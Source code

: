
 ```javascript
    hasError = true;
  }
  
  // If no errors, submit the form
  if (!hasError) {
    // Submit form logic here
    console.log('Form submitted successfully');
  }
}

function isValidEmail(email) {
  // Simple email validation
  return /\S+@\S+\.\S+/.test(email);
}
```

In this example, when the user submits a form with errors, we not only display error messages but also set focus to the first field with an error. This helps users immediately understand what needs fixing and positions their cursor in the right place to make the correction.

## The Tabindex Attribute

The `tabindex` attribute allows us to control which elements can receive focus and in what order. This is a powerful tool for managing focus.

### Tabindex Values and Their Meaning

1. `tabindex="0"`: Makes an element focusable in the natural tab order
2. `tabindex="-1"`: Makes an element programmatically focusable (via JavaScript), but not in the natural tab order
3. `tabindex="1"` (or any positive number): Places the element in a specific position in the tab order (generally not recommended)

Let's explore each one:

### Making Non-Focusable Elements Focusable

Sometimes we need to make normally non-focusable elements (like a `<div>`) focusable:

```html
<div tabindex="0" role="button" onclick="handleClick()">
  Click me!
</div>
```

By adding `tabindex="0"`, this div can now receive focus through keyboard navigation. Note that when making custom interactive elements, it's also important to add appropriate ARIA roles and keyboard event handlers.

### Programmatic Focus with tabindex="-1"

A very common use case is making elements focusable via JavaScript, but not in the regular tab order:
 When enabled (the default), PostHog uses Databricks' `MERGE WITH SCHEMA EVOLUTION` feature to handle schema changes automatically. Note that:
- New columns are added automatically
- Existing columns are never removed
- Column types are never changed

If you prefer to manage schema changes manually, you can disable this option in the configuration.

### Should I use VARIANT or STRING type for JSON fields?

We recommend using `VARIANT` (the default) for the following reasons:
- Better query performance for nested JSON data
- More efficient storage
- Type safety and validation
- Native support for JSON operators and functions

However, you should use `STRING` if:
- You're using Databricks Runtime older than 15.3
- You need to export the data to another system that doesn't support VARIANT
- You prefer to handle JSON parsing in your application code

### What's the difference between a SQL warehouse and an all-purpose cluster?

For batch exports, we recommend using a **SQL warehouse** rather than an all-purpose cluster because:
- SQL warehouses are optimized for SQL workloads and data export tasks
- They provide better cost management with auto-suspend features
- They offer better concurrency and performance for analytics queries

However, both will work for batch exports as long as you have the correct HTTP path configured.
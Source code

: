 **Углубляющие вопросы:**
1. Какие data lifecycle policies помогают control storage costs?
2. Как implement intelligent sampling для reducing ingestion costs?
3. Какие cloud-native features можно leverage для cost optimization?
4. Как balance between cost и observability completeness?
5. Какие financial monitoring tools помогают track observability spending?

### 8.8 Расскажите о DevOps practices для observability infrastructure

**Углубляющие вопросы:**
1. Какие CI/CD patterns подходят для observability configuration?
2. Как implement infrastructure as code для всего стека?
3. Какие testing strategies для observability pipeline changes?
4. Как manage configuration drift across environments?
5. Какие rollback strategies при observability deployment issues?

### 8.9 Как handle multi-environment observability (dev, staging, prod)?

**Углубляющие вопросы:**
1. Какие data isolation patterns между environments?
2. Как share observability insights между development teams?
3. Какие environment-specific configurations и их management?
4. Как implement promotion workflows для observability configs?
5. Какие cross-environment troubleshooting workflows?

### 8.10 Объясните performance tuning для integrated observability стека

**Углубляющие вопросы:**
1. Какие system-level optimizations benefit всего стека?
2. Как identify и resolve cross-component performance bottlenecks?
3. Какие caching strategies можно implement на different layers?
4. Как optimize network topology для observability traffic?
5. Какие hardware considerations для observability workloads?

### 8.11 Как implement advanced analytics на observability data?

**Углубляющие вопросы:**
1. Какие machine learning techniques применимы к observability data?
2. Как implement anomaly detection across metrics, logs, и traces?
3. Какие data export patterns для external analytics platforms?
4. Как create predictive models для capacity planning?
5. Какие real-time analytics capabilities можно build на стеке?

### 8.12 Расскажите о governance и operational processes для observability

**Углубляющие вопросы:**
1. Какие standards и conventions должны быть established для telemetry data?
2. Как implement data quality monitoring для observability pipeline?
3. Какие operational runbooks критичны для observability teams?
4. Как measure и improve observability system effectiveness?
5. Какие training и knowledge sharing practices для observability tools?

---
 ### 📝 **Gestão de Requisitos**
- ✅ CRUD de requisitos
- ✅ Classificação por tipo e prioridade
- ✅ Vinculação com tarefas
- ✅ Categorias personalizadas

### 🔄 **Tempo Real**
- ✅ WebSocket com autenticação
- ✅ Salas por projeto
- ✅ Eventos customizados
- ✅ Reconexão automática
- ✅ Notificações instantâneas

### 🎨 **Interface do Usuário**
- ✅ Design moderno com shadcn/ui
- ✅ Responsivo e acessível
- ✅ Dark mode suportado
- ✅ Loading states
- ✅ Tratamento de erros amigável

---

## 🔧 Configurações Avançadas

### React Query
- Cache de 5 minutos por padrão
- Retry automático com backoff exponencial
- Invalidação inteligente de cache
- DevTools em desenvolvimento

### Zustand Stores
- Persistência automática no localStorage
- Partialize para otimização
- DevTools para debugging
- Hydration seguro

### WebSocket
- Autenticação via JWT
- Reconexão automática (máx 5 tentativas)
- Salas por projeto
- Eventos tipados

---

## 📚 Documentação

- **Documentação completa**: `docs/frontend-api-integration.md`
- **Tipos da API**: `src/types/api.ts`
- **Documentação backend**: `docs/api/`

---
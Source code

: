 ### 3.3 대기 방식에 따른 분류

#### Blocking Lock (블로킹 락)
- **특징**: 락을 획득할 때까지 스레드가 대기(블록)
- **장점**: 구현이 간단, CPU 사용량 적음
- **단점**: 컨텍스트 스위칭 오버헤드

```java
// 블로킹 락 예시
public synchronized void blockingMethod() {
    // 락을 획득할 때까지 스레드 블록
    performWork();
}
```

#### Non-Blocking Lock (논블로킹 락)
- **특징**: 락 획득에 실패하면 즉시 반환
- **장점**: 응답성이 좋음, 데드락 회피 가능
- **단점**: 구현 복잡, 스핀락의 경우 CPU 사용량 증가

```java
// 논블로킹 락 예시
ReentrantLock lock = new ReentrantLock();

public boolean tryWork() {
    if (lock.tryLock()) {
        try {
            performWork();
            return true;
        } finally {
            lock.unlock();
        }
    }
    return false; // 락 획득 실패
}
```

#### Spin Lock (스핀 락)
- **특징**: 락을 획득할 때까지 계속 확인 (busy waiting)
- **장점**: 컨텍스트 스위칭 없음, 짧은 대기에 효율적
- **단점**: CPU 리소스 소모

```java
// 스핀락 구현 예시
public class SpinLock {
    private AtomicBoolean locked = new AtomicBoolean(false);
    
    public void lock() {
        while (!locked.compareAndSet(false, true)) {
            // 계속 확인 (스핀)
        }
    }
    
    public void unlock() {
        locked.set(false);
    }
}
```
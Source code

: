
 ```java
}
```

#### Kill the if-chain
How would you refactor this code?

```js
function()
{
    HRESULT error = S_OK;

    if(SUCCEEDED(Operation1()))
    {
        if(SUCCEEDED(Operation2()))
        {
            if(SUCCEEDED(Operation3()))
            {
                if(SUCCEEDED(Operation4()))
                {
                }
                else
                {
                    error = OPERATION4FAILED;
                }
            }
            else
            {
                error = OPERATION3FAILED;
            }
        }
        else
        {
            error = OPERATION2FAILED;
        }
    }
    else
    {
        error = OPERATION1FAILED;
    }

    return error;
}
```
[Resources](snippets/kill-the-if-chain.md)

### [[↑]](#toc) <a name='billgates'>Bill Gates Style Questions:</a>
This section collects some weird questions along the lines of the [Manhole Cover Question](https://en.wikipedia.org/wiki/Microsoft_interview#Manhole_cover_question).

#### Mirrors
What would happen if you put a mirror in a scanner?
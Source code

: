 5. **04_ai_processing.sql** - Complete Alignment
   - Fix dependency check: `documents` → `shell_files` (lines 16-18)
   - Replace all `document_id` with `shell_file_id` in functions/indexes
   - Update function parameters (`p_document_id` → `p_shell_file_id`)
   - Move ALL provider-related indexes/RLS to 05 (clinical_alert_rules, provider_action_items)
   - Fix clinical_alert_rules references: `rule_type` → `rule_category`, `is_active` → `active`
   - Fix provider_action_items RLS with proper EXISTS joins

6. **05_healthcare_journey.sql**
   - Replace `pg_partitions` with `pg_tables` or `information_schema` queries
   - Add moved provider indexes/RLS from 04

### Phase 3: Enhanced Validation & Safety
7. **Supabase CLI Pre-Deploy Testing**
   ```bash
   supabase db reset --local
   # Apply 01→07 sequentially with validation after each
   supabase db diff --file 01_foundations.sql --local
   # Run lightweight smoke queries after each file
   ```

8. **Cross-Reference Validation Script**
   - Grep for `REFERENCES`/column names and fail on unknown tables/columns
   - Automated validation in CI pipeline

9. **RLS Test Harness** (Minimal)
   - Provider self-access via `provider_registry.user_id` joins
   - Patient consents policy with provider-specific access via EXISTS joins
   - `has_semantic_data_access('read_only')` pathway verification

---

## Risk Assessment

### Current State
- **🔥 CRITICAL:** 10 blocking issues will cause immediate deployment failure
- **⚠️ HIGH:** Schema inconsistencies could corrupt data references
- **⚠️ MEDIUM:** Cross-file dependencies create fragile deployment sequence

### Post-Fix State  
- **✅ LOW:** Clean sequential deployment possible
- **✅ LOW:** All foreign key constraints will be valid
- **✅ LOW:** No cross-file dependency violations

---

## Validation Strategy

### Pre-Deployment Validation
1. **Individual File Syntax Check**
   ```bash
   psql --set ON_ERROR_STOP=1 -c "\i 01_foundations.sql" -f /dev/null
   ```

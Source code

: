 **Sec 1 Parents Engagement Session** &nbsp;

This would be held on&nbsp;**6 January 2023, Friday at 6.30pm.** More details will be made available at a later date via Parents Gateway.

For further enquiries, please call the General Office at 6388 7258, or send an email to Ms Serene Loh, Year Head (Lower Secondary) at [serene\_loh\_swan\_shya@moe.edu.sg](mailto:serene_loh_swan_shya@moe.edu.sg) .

= = = = =

The required answer is the exact run of lines above starting at the line with "8. **Cross-Reference Validation Script**" and ending at the line with "- **🔥 CRITICAL:**", with both ends present.

8. **Cross-Reference Validation Script**
   - Grep for `REFERENCES`/column names and fail on unknown tables/columns
   - Automated validation in CI pipeline

9. **RLS Test Harness** (Minimal)
   - Provider self-access via `provider_registry.user_id` joins
   - Patient consents policy with provider-specific access via EXISTS joins
   - `has_semantic_data_access('read_only')` pathway verification

---

## Risk Assessment

### Current State
- **🔥 CRITICAL:** 10 blocking issues will cause immediate deployment failure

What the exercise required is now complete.